▶ **What this task involves**
Every line in the entries that holds "tools" should be identified and copied.

▶ **Stored data**

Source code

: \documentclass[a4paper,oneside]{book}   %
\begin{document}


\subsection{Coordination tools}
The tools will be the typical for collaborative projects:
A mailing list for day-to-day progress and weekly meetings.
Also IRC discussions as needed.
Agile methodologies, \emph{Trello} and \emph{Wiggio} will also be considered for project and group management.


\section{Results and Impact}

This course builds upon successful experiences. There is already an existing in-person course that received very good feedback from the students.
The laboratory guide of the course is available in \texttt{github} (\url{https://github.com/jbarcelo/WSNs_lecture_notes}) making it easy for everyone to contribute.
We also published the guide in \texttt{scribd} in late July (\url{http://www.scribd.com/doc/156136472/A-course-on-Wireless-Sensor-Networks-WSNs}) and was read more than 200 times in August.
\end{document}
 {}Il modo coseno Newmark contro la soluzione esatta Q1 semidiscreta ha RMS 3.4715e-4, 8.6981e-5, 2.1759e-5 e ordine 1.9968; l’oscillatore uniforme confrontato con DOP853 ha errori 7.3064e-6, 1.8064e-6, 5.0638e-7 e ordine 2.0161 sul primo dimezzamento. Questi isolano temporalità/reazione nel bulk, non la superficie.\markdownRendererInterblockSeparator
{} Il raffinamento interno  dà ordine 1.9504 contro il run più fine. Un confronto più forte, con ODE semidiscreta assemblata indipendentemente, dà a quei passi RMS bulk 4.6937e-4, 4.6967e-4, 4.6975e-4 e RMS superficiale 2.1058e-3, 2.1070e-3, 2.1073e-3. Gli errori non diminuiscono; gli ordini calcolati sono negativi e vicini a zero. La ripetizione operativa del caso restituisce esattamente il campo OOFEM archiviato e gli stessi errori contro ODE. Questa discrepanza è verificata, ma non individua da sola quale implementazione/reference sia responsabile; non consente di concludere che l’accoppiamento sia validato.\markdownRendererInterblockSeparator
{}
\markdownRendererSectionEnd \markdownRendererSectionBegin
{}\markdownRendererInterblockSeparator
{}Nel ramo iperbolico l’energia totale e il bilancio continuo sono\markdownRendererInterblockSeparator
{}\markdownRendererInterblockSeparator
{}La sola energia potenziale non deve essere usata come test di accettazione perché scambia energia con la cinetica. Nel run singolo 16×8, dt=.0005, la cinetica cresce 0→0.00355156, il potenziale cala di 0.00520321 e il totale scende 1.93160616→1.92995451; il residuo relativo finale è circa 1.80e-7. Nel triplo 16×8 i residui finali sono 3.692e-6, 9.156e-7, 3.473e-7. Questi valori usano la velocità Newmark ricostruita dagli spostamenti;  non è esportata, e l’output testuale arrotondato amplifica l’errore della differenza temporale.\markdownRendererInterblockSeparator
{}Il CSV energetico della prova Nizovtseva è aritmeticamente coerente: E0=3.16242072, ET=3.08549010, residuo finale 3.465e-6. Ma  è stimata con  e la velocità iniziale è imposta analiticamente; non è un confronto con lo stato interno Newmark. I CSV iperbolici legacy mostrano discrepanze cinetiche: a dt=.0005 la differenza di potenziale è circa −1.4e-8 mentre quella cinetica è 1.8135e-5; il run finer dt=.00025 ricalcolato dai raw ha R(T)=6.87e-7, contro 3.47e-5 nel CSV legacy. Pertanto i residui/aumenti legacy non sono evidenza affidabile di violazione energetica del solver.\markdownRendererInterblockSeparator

▶ **The completed task**
\subsection{Coordination tools}
The tools will be the typical for collaborative projects:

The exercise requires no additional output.